═══ MATERIAL SHOWN ═══
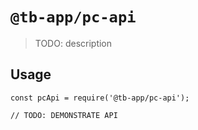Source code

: # `@tb-app/pc-api`

> TODO: description

## Usage

```
const pcApi = require('@tb-app/pc-api');

// TODO: DEMONSTRATE API
```

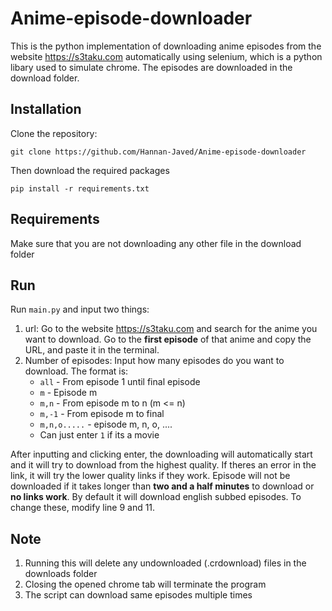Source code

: # Anime-episode-downloader
This is the python implementation of downloading anime episodes from the website https://s3taku.com automatically using selenium, which is a python libary used to simulate chrome.
The episodes are downloaded in the download folder.
## Installation
Clone the repository:
```
git clone https://github.com/Hannan-Javed/Anime-episode-downloader
```
Then download the required packages
```shell
pip install -r requirements.txt
```
## Requirements 
Make sure that you are not downloading any other file in the download folder
## Run
Run `main.py` and input two things:
1. url: Go to the website https://s3taku.com and search for the anime you want to download. Go to the **first episode** of that anime and copy the URL, and paste it in the terminal.
2. Number of episodes: Input how many episodes do you want to download. The format is:
    - `all` - From episode 1 until final episode
    - `m` - Episode m
    - `m,n` - From episode m to n (m <= n)
    - `m,-1` - From episode m to final
    - `m,n,o.....` - episode m, n, o, ....
    - Can just enter `1` if its a movie

After inputting and clicking enter, the downloading will automatically start and it will try to download from the highest quality. If theres an error in the link, it will try the lower quality links if they work. Episode will not be downloaded if it takes longer than **two and a half minutes** to download or **no links work**.
By default it will download english subbed episodes. To change these, modify line 9 and 11.
## Note
1. Running this will delete any undownloaded (.crdownload) files in the downloads folder
2. Closing the opened chrome tab will terminate the program
3. The script can download same episodes multiple times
═══
#### TRY IT
Going through the entries above, show each line that contains "https".

#### EXERCISE SOLUTION
This is the python implementation of downloading anime episodes from the website https://s3taku.com automatically using selenium, which is a python libary used to simulate chrome.
git clone https://github.com/Hannan-Javed/Anime-episode-downloader
1. url: Go to the website https://s3taku.com and search for the anime you want to download. Go to the **first episode** of that anime and copy the URL, and paste it in the terminal.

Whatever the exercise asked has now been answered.